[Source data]
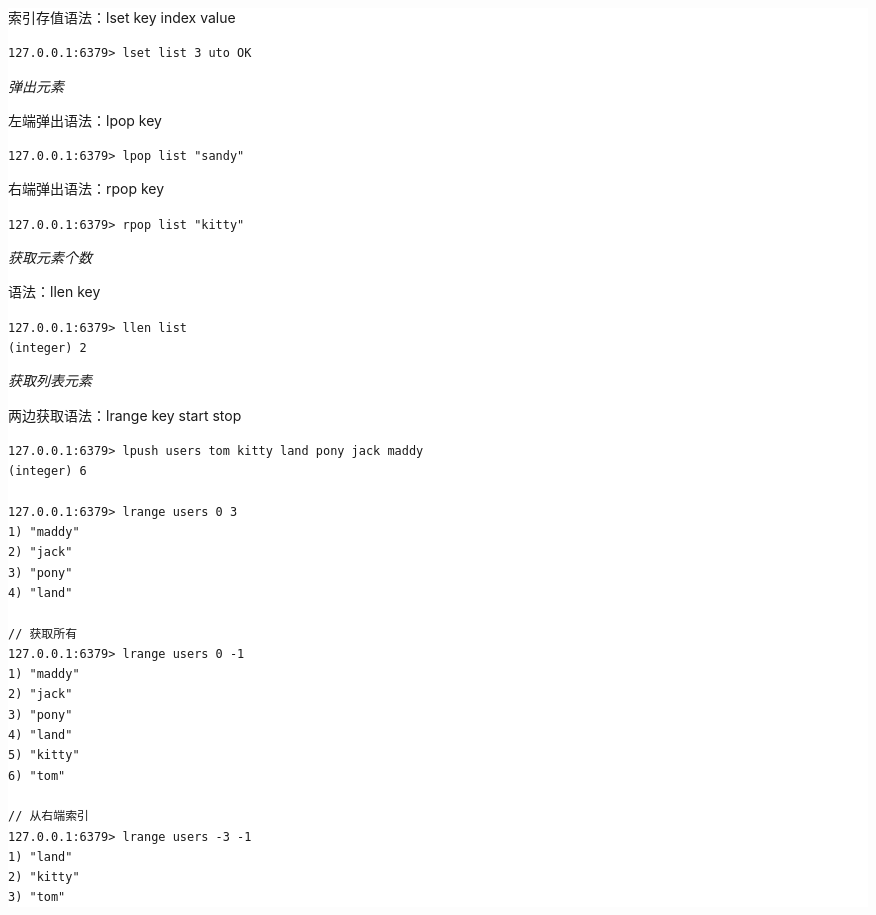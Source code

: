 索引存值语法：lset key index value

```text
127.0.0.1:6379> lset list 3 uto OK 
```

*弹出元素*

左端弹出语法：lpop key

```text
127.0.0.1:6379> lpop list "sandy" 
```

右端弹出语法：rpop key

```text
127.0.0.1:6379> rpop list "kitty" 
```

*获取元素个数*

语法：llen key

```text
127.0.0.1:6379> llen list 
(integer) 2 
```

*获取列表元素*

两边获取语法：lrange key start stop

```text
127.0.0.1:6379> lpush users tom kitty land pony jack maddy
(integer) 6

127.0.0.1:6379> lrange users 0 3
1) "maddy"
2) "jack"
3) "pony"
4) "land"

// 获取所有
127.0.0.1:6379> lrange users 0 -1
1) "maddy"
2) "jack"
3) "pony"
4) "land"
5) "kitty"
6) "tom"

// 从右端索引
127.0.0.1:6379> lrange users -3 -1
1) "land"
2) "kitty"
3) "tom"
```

* [Problem details]
Copy the records exactly. Skip the pictures.

* [Expected output]
Source code

: 索引存值语法：lset key index value

```text
127.0.0.1:6379> lset list 3 uto OK 
```

*弹出元素*

左端弹出语法：lpop key

```text
127.0.0.1:6379> lpop list "sandy" 
```

右端弹出语法：rpop key

```text
127.0.0.1:6379> rpop list "kitty" 
```

*获取元素个数*

语法：llen key

```text
127.0.0.1:6379> llen list 
(integer) 2 
```

*获取列表元素*

两边获取语法：lrange key start stop

```text
127.0.0.1:6379> lpush users tom kitty land pony jack maddy
(integer) 6

127.0.0.1:6379> lrange users 0 3
1) "maddy"
2) "jack"
3) "pony"
4) "land"

// 获取所有
127.0.0.1:6379> lrange users 0 -1
1) "maddy"
2) "jack"
3) "pony"
4) "land"
5) "kitty"
6) "tom"

// 从右端索引
127.0.0.1:6379> lrange users -3 -1
1) "land"
2) "kitty"
3) "tom"
```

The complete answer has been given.